Whether or not you identify as an Addict, craving is a distraction, and distraction can kill.
It was 2004, and my whole family was at a restaurant, talking and laughing. I couldn’t get out of there fast enough. We had buried my grandmother just hours before. I had a three-hour drive ahead of me, and I just wanted the day to be over, to be able to relax. To do that, I had to have what was waiting for me in the fridge. In my apartment. Three hours away.
I should have been thinking about my driving, or at least about my grandmother, but as I hit the blinker to move right, I was thinking about how much __________ I had in the fridge, and whether that would be enough on a night like tonight, and where I’d go to get more of it if I needed to.
I looked over my right shoulder to the middle lane on the Grand Central Parkway. I was crossing the dotted white line when a van I hadn’t seen came hurtling toward me. We were about to collide, so I cut the steering wheel back to the left. About to hit the thick highway fence, I cut back hard to the right.
Next thing I know my car is spinning across the parkway at 60 miles an hour.
One full circle. “Shit!”
Three. “…that’s the end of that.”
And that should’ve been my last thought.
I slammed to a stop in the center lane facing oncoming traffic. Hundreds of cars traveling west on the GCP stopped short to avoid hitting me and each other. For a second that lasted a hundred years, I watched the cars stop on a dime like dominoes falling in reverse.
I made eye contact with the drivers nearest me in each of the three lanes. They’d been paying attention, they’d been present while they were driving, and that was the only reason I was alive.
Thank you, I thought.
You’re an idiot and you’re making me late, they thought, and then leaned on their horns.
I turned my car to face the right way and continued home. I thought “I should pull over and get myself together,” but I didn’t. I needed my fix, my stress-relief, my peace, now more than ever. And it was still three hours away.
I’d come about as close to death as anyone ever comes. A big fat life lesson was sitting on my fucking face. And all I could think about was getting home so I could relieve my craving.
The worst thing about having addicted parents is that they’re forever distracted. The same applies when we’re the addict, regardless of what we crave: certain foods, alcohol, scratch tickets, drugs, cigarettes, or even TV. Of course, the list goes on and on.

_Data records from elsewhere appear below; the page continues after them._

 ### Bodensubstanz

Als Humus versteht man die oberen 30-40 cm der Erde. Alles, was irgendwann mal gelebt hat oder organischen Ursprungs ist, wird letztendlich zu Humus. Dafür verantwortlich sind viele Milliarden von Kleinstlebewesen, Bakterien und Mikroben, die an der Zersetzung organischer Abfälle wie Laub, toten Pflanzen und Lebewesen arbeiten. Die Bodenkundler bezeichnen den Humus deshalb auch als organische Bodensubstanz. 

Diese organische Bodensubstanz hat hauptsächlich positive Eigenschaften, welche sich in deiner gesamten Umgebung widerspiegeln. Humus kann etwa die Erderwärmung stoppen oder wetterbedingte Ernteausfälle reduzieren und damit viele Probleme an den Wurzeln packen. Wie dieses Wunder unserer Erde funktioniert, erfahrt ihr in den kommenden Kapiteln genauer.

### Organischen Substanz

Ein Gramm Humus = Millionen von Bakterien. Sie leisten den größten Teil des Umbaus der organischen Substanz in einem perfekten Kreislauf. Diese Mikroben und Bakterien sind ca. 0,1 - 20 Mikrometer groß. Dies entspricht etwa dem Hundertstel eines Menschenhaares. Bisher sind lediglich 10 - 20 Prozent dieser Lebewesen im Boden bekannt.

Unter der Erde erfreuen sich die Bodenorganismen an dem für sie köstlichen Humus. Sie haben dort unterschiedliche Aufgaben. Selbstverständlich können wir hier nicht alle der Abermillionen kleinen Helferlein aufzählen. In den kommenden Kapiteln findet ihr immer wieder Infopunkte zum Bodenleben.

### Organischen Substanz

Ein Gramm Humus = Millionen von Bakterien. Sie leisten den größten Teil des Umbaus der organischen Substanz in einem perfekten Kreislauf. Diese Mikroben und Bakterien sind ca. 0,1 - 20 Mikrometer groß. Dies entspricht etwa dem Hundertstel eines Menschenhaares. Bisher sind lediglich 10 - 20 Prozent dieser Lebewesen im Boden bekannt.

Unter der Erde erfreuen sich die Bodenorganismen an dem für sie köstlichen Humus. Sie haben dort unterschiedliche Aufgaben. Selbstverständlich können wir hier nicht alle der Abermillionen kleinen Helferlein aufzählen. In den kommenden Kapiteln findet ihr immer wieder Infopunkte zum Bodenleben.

Distraction (often in the form of craving and regret) can be just as devastating as the acute physical, mental, and emotional effects of addiction. In fact, distraction can be worse. While it may take decades for our liver to fail, our teeth to rot, or our heart to up and quit, distraction can set in early and plague us every minute of every day.
It can make us miss the bus.
It can make us forget to keep a promise.
It can make us spin our car into oncoming traffic on the Grand Central Parkway.

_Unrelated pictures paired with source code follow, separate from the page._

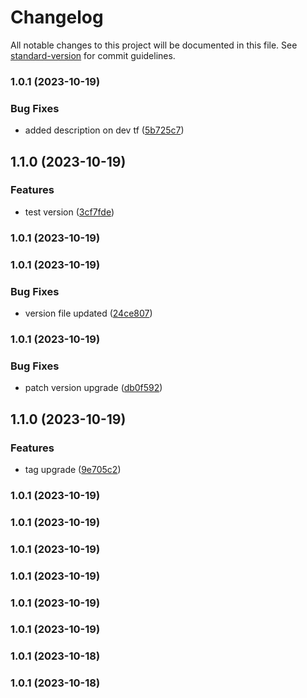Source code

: # Changelog

All notable changes to this project will be documented in this file. See [standard-version](https://github.com/conventional-changelog/standard-version) for commit guidelines.

### 1.0.1 (2023-10-19)


### Bug Fixes

* added description on dev tf ([5b725c7](https://github.com/https://github.com/nitya118/LocationTracker.git/commit/5b725c7d982f954251825543d4d3f0a6297f5690))

## 1.1.0 (2023-10-19)


### Features

* test version ([3cf7fde](https://github.com/https://github.com/nitya118/LocationTracker.git/commit/3cf7fdecf49cb62cefb5f4e6161ca413cece8cb3))

### 1.0.1 (2023-10-19)

### 1.0.1 (2023-10-19)


### Bug Fixes

* version file updated ([24ce807](https://github.com/https://github.com/nitya118/LocationTracker.git/commit/24ce80767da71a8f9ccd0e93d5c266db2a685044))

### 1.0.1 (2023-10-19)


### Bug Fixes

* patch version upgrade ([db0f592](https://github.com/https://github.com/nitya118/LocationTracker.git/commit/db0f5922d71b7d0aa0bfba00efd85ee7db40f68e))

## 1.1.0 (2023-10-19)


### Features

* tag upgrade ([9e705c2](https://github.com/https://github.com/nitya118/LocationTracker.git/commit/9e705c2f86577360396b4710e68dee22a85effc6))

### 1.0.1 (2023-10-19)

### 1.0.1 (2023-10-19)

### 1.0.1 (2023-10-19)

### 1.0.1 (2023-10-19)

### 1.0.1 (2023-10-19)

### 1.0.1 (2023-10-19)

### 1.0.1 (2023-10-18)

### 1.0.1 (2023-10-18)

And it can make us feel disconnected from the life we’re living, the people we love, and the bodies we’re privileged to have.
“Surely you’re not suggesting that getting distracted can be as dangerous as getting wasted?!”
It’s not a suggestion – it’s a fact. My life wasn’t in danger that night because I was drunk or high.
My life was in danger because I desperately craved relief from a need that gets stronger and deeper every time I try to satisfy it.
Craving consumed my attention that night, pulling me off course like Odysseus’s sirens.
If you have what I have, and your life feels like it’s being ravaged by distraction, now’s not the time to freak out.
You don’t have to stop doing what you’re doing.
You don’t have to quit.
You don’t have to try to moderate, measure, or weigh.
Or get all spiritual ‘n’ shit.
I’ve been where you are, deep in the trenches of a wanting that took me out of my life, and my suggestion is this: Consider just paying attention today to how your cravings for Whatever-The-Hell-It-Is impact your ability to stay focused on and engaged in the present moment.
Pay attention to how being away from the object of that craving makes you feel about the rest of your life – like your work, your family, and your other obligations.
Pay attention to how loud and how often the siren calls.
Pay attention to how that tug neutralizes any goals you might have to make a healthier choice.
Notice that sabotaging your own efforts to moderate feels almost inevitable, such that trying to moderate – or even just thinking about trying to moderate – feels like a set-up for failure.
Pay attention. Be curious. Take notes.
To loosely quote a popular saying, when you’re ready to learn how to keep your eyes on the road – and actually enjoy the ride – the tools you need to get there will appear.